## Source material
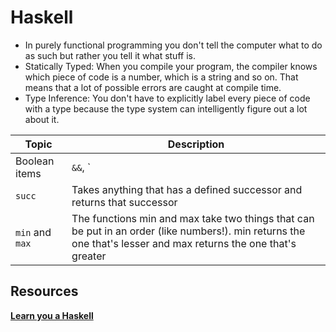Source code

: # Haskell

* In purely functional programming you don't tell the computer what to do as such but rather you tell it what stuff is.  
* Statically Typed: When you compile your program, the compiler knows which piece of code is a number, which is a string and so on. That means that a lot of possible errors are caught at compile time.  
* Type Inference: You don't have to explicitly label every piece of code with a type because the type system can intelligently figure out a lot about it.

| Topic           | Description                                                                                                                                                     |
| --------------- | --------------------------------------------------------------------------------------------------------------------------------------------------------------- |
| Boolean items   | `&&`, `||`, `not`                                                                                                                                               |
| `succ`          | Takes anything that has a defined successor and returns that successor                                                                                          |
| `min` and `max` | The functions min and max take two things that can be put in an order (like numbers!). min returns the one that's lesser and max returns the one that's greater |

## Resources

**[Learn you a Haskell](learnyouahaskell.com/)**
--
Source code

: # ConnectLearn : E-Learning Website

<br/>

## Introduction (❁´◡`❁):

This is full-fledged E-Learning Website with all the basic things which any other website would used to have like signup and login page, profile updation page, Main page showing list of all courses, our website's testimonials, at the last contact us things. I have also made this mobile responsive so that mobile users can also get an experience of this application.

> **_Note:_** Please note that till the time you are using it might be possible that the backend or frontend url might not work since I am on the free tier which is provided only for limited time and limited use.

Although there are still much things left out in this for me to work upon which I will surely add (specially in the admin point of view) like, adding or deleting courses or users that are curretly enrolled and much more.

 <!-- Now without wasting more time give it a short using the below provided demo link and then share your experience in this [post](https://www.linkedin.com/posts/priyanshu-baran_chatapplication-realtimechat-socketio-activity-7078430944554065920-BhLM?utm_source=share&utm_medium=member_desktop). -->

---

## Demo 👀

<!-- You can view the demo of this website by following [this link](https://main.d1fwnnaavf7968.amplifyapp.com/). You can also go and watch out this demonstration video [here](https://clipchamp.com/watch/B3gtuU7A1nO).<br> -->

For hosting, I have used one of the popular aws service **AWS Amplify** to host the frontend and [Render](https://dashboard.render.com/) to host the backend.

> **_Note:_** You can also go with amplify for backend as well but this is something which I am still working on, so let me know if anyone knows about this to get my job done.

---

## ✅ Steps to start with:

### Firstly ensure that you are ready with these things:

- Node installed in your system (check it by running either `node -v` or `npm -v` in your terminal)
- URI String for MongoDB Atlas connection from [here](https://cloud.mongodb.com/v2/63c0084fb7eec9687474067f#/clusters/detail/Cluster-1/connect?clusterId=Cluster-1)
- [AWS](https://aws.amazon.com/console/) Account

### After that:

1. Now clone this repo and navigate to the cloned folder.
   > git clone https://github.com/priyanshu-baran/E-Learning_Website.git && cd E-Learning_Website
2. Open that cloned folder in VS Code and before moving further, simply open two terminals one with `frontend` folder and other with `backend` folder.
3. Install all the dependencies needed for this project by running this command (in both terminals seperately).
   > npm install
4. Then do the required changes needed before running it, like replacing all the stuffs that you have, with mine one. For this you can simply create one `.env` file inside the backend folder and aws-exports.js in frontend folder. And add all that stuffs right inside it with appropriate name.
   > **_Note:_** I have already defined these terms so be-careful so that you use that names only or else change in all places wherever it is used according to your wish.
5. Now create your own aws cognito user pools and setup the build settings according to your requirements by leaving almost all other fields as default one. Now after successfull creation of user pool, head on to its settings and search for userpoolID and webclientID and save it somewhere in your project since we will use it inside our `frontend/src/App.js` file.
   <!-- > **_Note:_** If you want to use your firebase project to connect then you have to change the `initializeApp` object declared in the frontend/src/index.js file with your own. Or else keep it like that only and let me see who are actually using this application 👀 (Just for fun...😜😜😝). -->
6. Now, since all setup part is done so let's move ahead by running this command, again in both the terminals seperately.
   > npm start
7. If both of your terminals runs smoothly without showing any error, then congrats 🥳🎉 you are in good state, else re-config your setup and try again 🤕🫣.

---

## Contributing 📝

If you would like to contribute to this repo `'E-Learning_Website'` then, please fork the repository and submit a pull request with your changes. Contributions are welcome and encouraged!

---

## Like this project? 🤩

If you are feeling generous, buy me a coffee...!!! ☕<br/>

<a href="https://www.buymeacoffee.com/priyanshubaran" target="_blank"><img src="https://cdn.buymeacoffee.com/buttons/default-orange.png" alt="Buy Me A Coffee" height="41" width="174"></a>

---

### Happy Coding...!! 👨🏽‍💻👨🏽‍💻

## Exercise
Please report every line of the records above that contains the word "these".

## Answer box
### Firstly ensure that you are ready with these things:
   > **_Note:_** I have already defined these terms so be-careful so that you use that names only or else change in all places wherever it is used according to your wish.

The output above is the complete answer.